İmamoğlu’nun Kurum’un arkasındaki gibi bir siyasi destekten mahrum bir şekilde ortaya çıkacağına işaret eden Sert, “CHP’nin katkısı var ama ortada ittifak olarak zayıf bir yapı bulunuyor muhalefette” hatırlatması yapıyor.
Sert, İstanbul’daki sonucun gerek tüm Türkiye gerekse İmamoğlu’nun siyasi kariyeri için yerel seçimi aşan önemine de dikkat çekiyor:
“Konya’daki AK Partili, İzmir’deki CHP’li ya da Diyarbakır’daki DEM Partili 1 Nisan sabahı seçimleri kazanıp kazanmadığına biraz da İstanbul sonucuna bakarak karar verecek.”
2019 seçim sonuçlarındaki matematik ne gösteriyor?
31 Mart 2019 seçiminde İmamoğlu yüzde 48,79 oy alırken Binali Yıldırım yüzde 48,63’de kalmıştı. Aradaki fark sadece 13 bin 729 idi.
23 Haziran’da yenilenen seçimde ise İmamoğlu yüzde 54,21; Binali Yıldırım ise yüzde 44,99 oy alırken, fark 777 bine çıkmıştı.
Sencar, İmamoğlu’nun aldığı 54 puan içinde HDP’den gelen yaklaşık yüzde 12 ve İYİ Parti’den gelen yüzde 6-7 arasında oy bulunduğunu belirterek bu iki oran toplandığında kaba bir hesapla yüzde 18 civarında bir oyun şu anda ne kadarının yeniden İmamoğlu’na oy vereceğinin bilinemediğini söylüyor.
DEM Parti’nin aday çıkartıp çıkartmayacağı ve bu ismin güçlü profilli olup olmayacağının parti aidiyeti yüksek olan Kürt seçmenler için önemli olacağını belirten Sencar, diğer taraftan İYİ Parti seçmenlerinin büyük bir kısmının yine İmamoğlu’na vermesini bekliyor, ancak yüzde 1-2 oranındaki bir kaybın bile önemli olacağını vurguluyor.
Sencar’ın dikkat çektiği ve çoğu kişi tarafından kaçırıldığını söylediği bir diğer belirleyici faktör ise 2019’da İmamoğlu’na oy veren AKP ve MHP seçmenleri.
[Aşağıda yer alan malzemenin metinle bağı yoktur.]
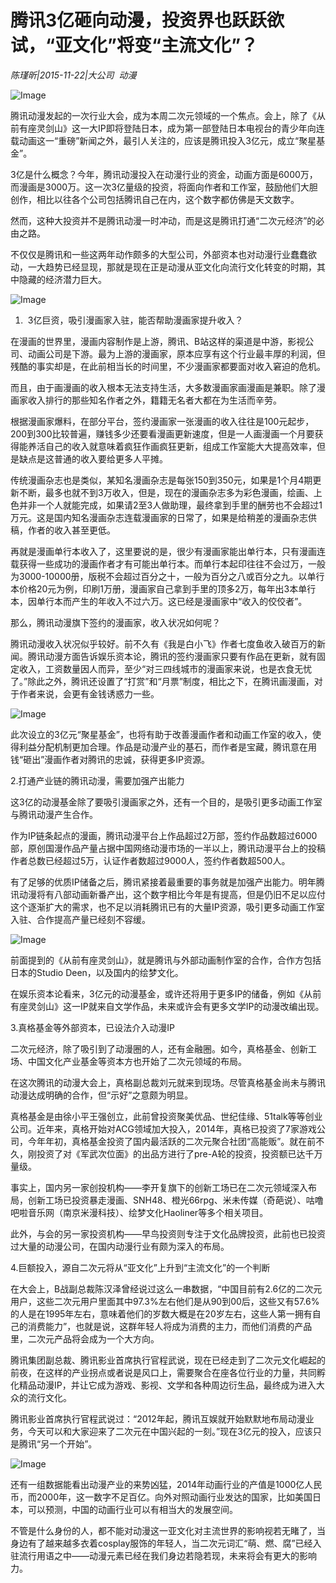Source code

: # 腾讯3亿砸向动漫，投资界也跃跃欲试，“亚文化”将变“主流文化”？

*陈瑾昕|2015-11-22|大公司 
                                                动漫*

![Image](http://static.ylzbl.com/uploads/ueditor/php/upload/image/20171018/1508334435646999.jpeg)

腾讯动漫发起的一次行业大会，成为本周二次元领域的一个焦点。会上，除了《从前有座灵剑山》这一大IP即将登陆日本，成为第一部登陆日本电视台的青少年向连载动画这一“重磅”新闻之外，最引人关注的，应该是腾讯投入3亿元，成立“聚星基金”。

3亿是什么概念？今年，腾讯动漫投入在动漫行业的资金，动画方面是6000万，而漫画是3000万。这一次3亿量级的投资，将面向作者和工作室，鼓励他们大胆创作，相比以往各个公司包括腾讯自己在内，这个数字都仿佛是天文数字。

然而，这种大投资并不是腾讯动漫一时冲动，而是这是腾讯打通“二次元经济”的必由之路。

不仅仅是腾讯和一些这两年动作颇多的大型公司，外部资本也对动漫行业蠢蠢欲动，一大趋势已经显现，那就是现在正是动漫从亚文化向流行文化转变的时期，其中隐藏的经济潜力巨大。

![Image](http://si1.go2yd.com/get-image/0HaIEuZpcGm)

1.  3亿巨资，吸引漫画家入驻，能否帮助漫画家提升收入？

在漫画的世界里，漫画内容制作是上游，腾讯、B站这样的渠道是中游，影视公司、动画公司是下游。最为上游的漫画家，原本应享有这个行业最丰厚的利润，但残酷的事实却是，在此前相当长的时间里，不少漫画家都要面对收入窘迫的危机。

而且，由于画漫画的收入根本无法支持生活，大多数漫画家画漫画是兼职。除了漫画家收入排行的那些知名作者之外，籍籍无名者大都在为生活而辛劳。

根据漫画家爆料，在部分平台，签约漫画家一张漫画的收入往往是100元起步，200到300比较普遍，赚钱多少还要看漫画更新速度，但是一人画漫画一个月要获得能养活自己的收入就意味着疯狂作画疯狂更新，组成工作室能大大提高效率，但是缺点是这普通的收入要给更多人平摊。

传统漫画杂志也是类似，某知名漫画杂志是每张150到350元，如果是1个月4期更新不断，最多也就不到3万收入，但是，现在的漫画杂志多为彩色漫画，绘画、上色并非一个人就能完成，如果请2至3人做助理，最终拿到手里的酬劳也不会超过1万元。这是国内知名漫画杂志连载漫画家的日常了，如果是给稍差的漫画杂志供稿，作者的收入甚至更低。

再就是漫画单行本收入了，这里要说的是，很少有漫画家能出单行本，只有漫画连载获得一些成功的漫画作者才有可能出单行本。而单行本起印往往不会过万，一般为3000-10000册，版税不会超过百分之十，一般为百分之八或百分之九。以单行本价格20元为例，印刷1万册，漫画家自己拿到手里的顶多2万，每年出3本单行本，因单行本而产生的年收入不过六万。这已经是漫画家中“收入的佼佼者”。

那么，腾讯动漫旗下签约的漫画家，收入状况如何呢？

腾讯动漫收入状况似乎较好。前不久有《我是白小飞》作者七度鱼收入破百万的新闻。腾讯动漫方面告诉娱乐资本论，腾讯的签约漫画家只要有作品在更新，就有固定收入，工资数量因人而异，至少“对三四线城市的漫画家来说，也是衣食无忧了。”除此之外，腾讯还设置了“打赏”和“月票”制度，相比之下，在腾讯画漫画，对于作者来说，会更有金钱诱惑力一些。

![Image](http://si1.go2yd.com/get-image/0HaIEwJnclU)

此次设立的3亿元“聚星基金”，也将有助于改善漫画作者和动画工作室的收入，使得利益分配机制更加合理。作品是动漫产业的基石，而作者是宝藏，腾讯意在用钱“砸出”漫画作者对腾讯的忠诚，获得更多IP资源。

2.打通产业链的腾讯动漫，需要加强产出能力

这3亿的动漫基金除了要吸引漫画家之外，还有一个目的，是吸引更多动画工作室与腾讯动漫产生合作。

作为IP链条起点的漫画，腾讯动漫平台上作品超过2万部，签约作品数超过6000部，原创国漫作品产量占据中国网络动漫市场的一半以上，腾讯动漫平台上的投稿作者总数已经超过5万，认证作者数超过9000人，签约作者数超500人。

有了足够的优质IP储备之后，腾讯紧接着最重要的事务就是加强产出能力。明年腾讯动漫将有八部动画新番产出，这个数字相比今年是有提高，但是仍旧不足以应付这个逐渐扩大的需求，也不足以消耗腾讯已有的大量IP资源，吸引更多动画工作室入驻、合作提高产量已经刻不容缓。

![Image](http://si1.go2yd.com/get-image/0HaIErPfvua)

前面提到的《从前有座灵剑山》，就是腾讯与外部动画制作室的合作，合作方包括日本的Studio Deen，以及国内的绘梦文化。

在娱乐资本论看来，3亿元的动漫基金，或许还将用于更多IP的储备，例如《从前有座灵剑山》这一IP就来自文学作品，未来或许会有更多文学IP的动漫改编出现。

3.真格基金等外部资本，已设法介入动漫IP

二次元经济，除了吸引到了动漫圈的人，还有金融圈。如今，真格基金、创新工场、中国文化产业基金等资本方也开始了二次元领域的布局。

在这次腾讯的动漫大会上，真格副总裁刘元就来到现场。尽管真格基金尚未与腾讯动漫达成明确的合作，但“示好”之意颇为明显。

真格基金是由徐小平王强创立，此前曾投资聚美优品、世纪佳缘、51talk等等创业公司。近年来，真格开始对ACG领域加大投入，2014年，真格已投资了7家游戏公司，今年年初，真格基金投资了国内最活跃的二次元聚合社团“高能贩”。就在前不久，刚投资了对《军武次位面》的出品方进行了pre-A轮的投资，投资额已达千万量级。

事实上，国内另一家创投机构——李开复旗下的创新工场已在二次元领域深入布局，创新工场已投资暴走漫画、SNH48、橙光66rpg、米未传媒（奇葩说）、咕噜吧啦音乐网（南京米漫科技）、绘梦文化Haoliner等多个相关项目。

此外，与会的另一家投资机构——早鸟投资则专注于文化品牌投资，此前也已投资过大量的动漫公司，在国内动漫行业有颇为深入的布局。

4.巨额投入，源自二次元将从“亚文化”上升到“主流文化”的一个判断

在大会上，B战副总裁陈汉泽曾经说过这么一串数据，“中国目前有2.6亿的二次元用户，这些二次元用户里面其中97.3%左右他们是从90到00后，这些又有57.6%的人是在1995年左右，意味着他们的岁数大概是在20岁左右，这些人第一拥有自己的消费能力”，也就是说，这群年轻人将成为消费的主力，而他们消费的产品里，二次元产品将会成为一个大方向。

腾讯集团副总裁、腾讯影业首席执行官程武说，现在已经走到了二次元文化崛起的前夜，在这样的产业拐点或者说是风口上，需要聚合在座各位行业的力量，共同孵化精品动漫IP，并让它成为游戏、影视、文学和各种周边衍生品，最终成为进入大众的流行文化。

腾讯影业首席执行官程武说过：“2012年起，腾讯互娱就开始默默地布局动漫业务，今天可以和大家迎来了二次元在中国兴起的一刻。”现在3亿元的投入，应该只是腾讯“另一个开始”。

![Image](http://si1.go2yd.com/get-image/0HaIEsngQkq)

还有一组数据能看出动漫产业的来势凶猛，2014年动画行业的产值是1000亿人民币，而2000年，这一数字不足百亿。向外对照动画行业发达的国家，比如美国日本，可以预测，中国的动画行业可以有相当大的发展空间。

不管是什么身份的人，都不能对动漫这一亚文化对主流世界的影响视若无睹了，当身边有了越来越多衣着cosplay服饰的年轻人，当二次元词汇“萌、燃、腐”已经入驻流行用语之中——动漫元素已经在我们身边若隐若现，未来将会有更大的影响力。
Sencar bu faktörü şöyle anlatıyor:
“İmamoğlu’na oy verenlerin 6 puanı AK Parti ve MHP’den geliyordu. Bir kısım AK Partililer de sandığa gitmemişti kızgınlıkla, çünkü seçim iptal edilmişti vs. Şimdi ise böyle bir faktör yok. Dolayısıyla İmamoğlu’na gelecek AK Partili sayısı o zamanki kadar yüksek olmayabilir.”
Sencar, her ne kadar tek başına Kurum karşısında güçlü profilli bir aday olarak öne çıksa da tüm bu faktörler, yani DEM Parti ve İYİ Parti’nin olası tutumları ile AKP-MHP seçmenlerinin oy verip vermeyeceği bir araya geldiğinde İmamoğlu için seçimi garanti görmüyor.
Bu arada İYİ Parti Sözcüsü Kürşad Zorlu bugünkü basın toplantısında Kurum’un aday gösterilmesi ile ilgili soru üzerine “İstanbul adayımızı açıkladıktan sonra Türkiye’de olduğu gibi İstanbulumuzda da çok güzel bir rekabet olacak” yanıtını verdi.